Among fundamental rights, marriage — being a long-term contract of the highest importance — is least susceptible to being applicable to children. The ban on child marriage is constitutional unless bans on children making contracts, running away from home, and voting in elections are all unconstitutional.

Marriage and Language

The right to marry is distinct from the words the state uses in documenting the relationship. Unlike the Ninth Circuit, we are not convinced that it is unconstitutional for a state to call opposite-sex marriage marriage and same-sex marriage civil union or domestic partnership, nor do we see any constitutional significance in California having same-sex marriage for a brief period. While taking property is different from not giving it, Proposition 8 did not annul preexisting marriages but merely precluded future same-sex marriages.

English language is full of arbitrary rules that remain there by tradition. Like most other languages, it treats males and females differently — males are referred as 'he' and females as 'she', and there is no suitable gender-neutral pronoun. We do not believe that it is unconstitutional for government officials to use these pronouns. Similarly, the word 'marriage' has traditionally implied two people of opposite sex. Moreover, at present, a significant fraction of the population would not consider same-sex marriage to be marriage in what they view as the fundamental sense of 'marriage'. On the other hand, there is no generally agreed word other than marriage to denote same-sex marriage, and thus, from a purely linguistic point of view, 'marriage' seems the best term here.

We are not convinced that the constitution (which does not mention marriage by name) resolves this question, and just like it is our duty to strike down unconstitutional statutes, it is our duty to uphold constitutional laws, including laws that are unwise, and to leave them to the democratic process. We also note that the First Amendment protects the right of couples to call their relationship marriage.

Proposition 8

Nevertheless, California Proposition 8 is unconstitutional because California domestic partnerships are not substantially similar to marriages. While domestic partners receive similar state benefits, they receive none of the federal benefits of marriage. Because the federal DOMA Section 3 is unconstitutional, married couples regardless of sex receive a vast array of federal benefits.
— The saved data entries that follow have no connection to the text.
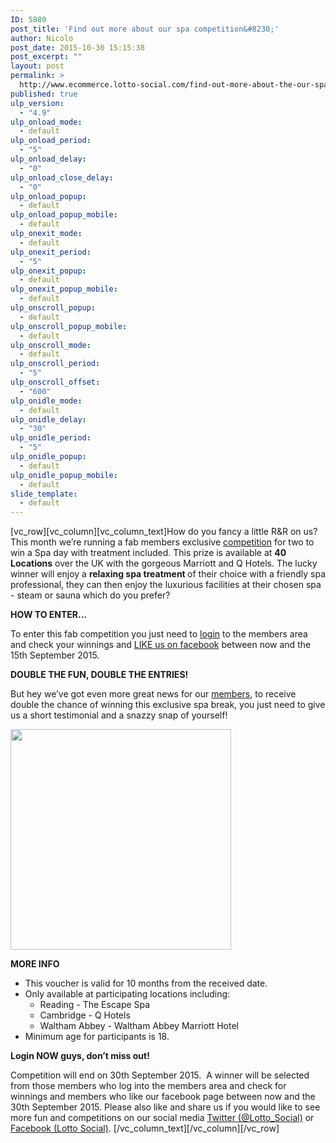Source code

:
 ```yaml
---
ID: 5880
post_title: 'Find out more about our spa competition&#8230;'
author: Nicolo
post_date: 2015-10-30 15:15:38
post_excerpt: ""
layout: post
permalink: >
  http://www.ecommerce.lotto-social.com/find-out-more-about-the-our-spa-competition/
published: true
ulp_version:
  - "4.9"
ulp_onload_mode:
  - default
ulp_onload_period:
  - "5"
ulp_onload_delay:
  - "0"
ulp_onload_close_delay:
  - "0"
ulp_onload_popup:
  - default
ulp_onload_popup_mobile:
  - default
ulp_onexit_mode:
  - default
ulp_onexit_period:
  - "5"
ulp_onexit_popup:
  - default
ulp_onexit_popup_mobile:
  - default
ulp_onscroll_popup:
  - default
ulp_onscroll_popup_mobile:
  - default
ulp_onscroll_mode:
  - default
ulp_onscroll_period:
  - "5"
ulp_onscroll_offset:
  - "600"
ulp_onidle_mode:
  - default
ulp_onidle_delay:
  - "30"
ulp_onidle_period:
  - "5"
ulp_onidle_popup:
  - default
ulp_onidle_popup_mobile:
  - default
slide_template:
  - default
---
```

[vc_row][vc_column][vc_column_text]<span style="font-weight: 400;">How do you fancy a little R&amp;R on us? This month we’re running a fab members exclusive <a href="/win-lottery-syndicates/?OL=8&amp;TP1=HT&amp;TP2=&amp;IP=&amp;Prosub_ID=2090&amp;a_bid=9f7cc6b8">competition</a> for two to win a Spa day with treatment included. This prize is available at </span><b>40 Locations</b><span style="font-weight: 400;"> over the UK with the gorgeous Marriott and Q Hotels. The lucky winner will enjoy a </span><b>relaxing spa treatment </b><span style="font-weight: 400;">of their choice with a friendly spa professional, they can then enjoy the luxurious facilities at their chosen spa - steam or sauna which do you prefer? </span>

<!--more-->

<strong>HOW TO ENTER...</strong>

<span style="font-weight: 400;">To enter this fab competition you just need to <a href="/win-lottery-syndicates/?OL=8&amp;TP1=HT&amp;TP2=&amp;IP=&amp;Prosub_ID=2090&amp;a_bid=9f7cc6b8">login</a> to the members area and check your winnings and </span><a href="https://www.facebook.com/LottoSocial" target="_blank"><span style="font-weight: 400;">LIKE us on facebook</span></a><span style="font-weight: 400;"> between now and the 15th September 2015. </span>

<strong>DOUBLE THE FUN, DOUBLE THE ENTRIES!</strong>

<span style="font-weight: 400;">But hey we’ve got even more great news for our <a href="/win-lottery-syndicates/?OL=8&amp;TP1=HT&amp;TP2=&amp;IP=&amp;Prosub_ID=2090&amp;a_bid=9f7cc6b8">members</a>, to receive double the chance of winning this exclusive spa break, you just need to give us a short testimonial and a snazzy snap of yourself!</span>

<strong><img class="wp-image-372 size-medium" src="http://d9hhrg4mnvzow.cloudfront.net/promo.lotto-social.com/spa-break/15625569-spa-pics.png" alt="" width="353px" /></strong>

<strong>MORE INFO</strong>
<ul>
	<li><span style="font-weight: 400;">This voucher is valid for 10 months from the received date.</span></li>
	<li><span style="font-weight: 400;">Only available at participating locations including:</span>
<ul>
	<li><span style="font-weight: 400;">Reading - The Escape Spa</span></li>
	<li><span style="font-weight: 400;">Cambridge - Q Hotels</span></li>
	<li><span style="font-weight: 400;">Waltham Abbey - Waltham Abbey Marriott Hotel </span></li>
</ul>
</li>
	<li><span style="font-weight: 400;">Minimum age for participants is 18. </span></li>
</ul>
<strong>Login NOW guys, don’t miss out!</strong>

<span style="font-weight: 400;">Competition will end on 30th September 2015.  A winner will be selected from those members who log into the members area and check for winnings and members who like our facebook page between now and the 30th September 2015. Please also like and share us if you would like to see more fun and competitions on our social media </span><a href="https://twitter.com/Lotto_Social" target="_blank"><span style="font-weight: 400;">Twitter (@Lotto_Social)</span></a><span style="font-weight: 400;"> or </span><a href="https://www.facebook.com/LottoSocial" target="_blank"><span style="font-weight: 400;">Facebook (Lotto Social)</span></a><span style="font-weight: 400;">. </span>[/vc_column_text][/vc_column][/vc_row]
The following factors convince us that California domestic partnerships are not marriages for federal law purposes and thus do not receive the federal benefits of marriages:

  1. Federal law only uses the word 'marriage' without mentioning other relationships. Furthermore, while different jurisdictions might use different terminologies, the question here is whether the relationship is simultaneously 'marriage' and 'not marriage' in the same place, differing only in whether this is a state or a federal point of view.
  2. Opposite-sex domestic partnerships are not recognized as marriages under the prevailing understanding of the federal law.
  3. State legislature did not indicate that the partnerships should be treated as marriages for federal purposes.
  4. It is not clear whether calling domestic partnerships marriages for federal purposes is consistent with Proposition 8.
  5. Same-sex marriages performed in other states are given a different status from domestic partnerships. California same-sex marriages prior to Proposition 8 are also not treated as domestic partnerships.
  6. History shows that California domestic partnerships are not intended to be marriages — among other things, they initially offered only some of the enumerated rights and then gradually became closer to marriage.
  7. The procedure for entering into a domestic partnership is different from the procedure for marrying.

Thus, Proposition 8 denies same-sex couples equal protection under the law and denies them the liberty to marry without due process of law.

The judgment is affirmed.

[Addendum (not part of the suggested decision): An alternative is to remand to the Ninth Circuit in light of DOMA being unconstitutional and in light of potential inapplicability of federal benefits to domestic partners. Also, when a combination of state and federal laws is unconstitutional (here, federal nonrecognition of domestic partnerships combined with state delegation of same-sex couples to domestic partnerships), it is ordinarily the state and not the federal law that is struck down or preempted.]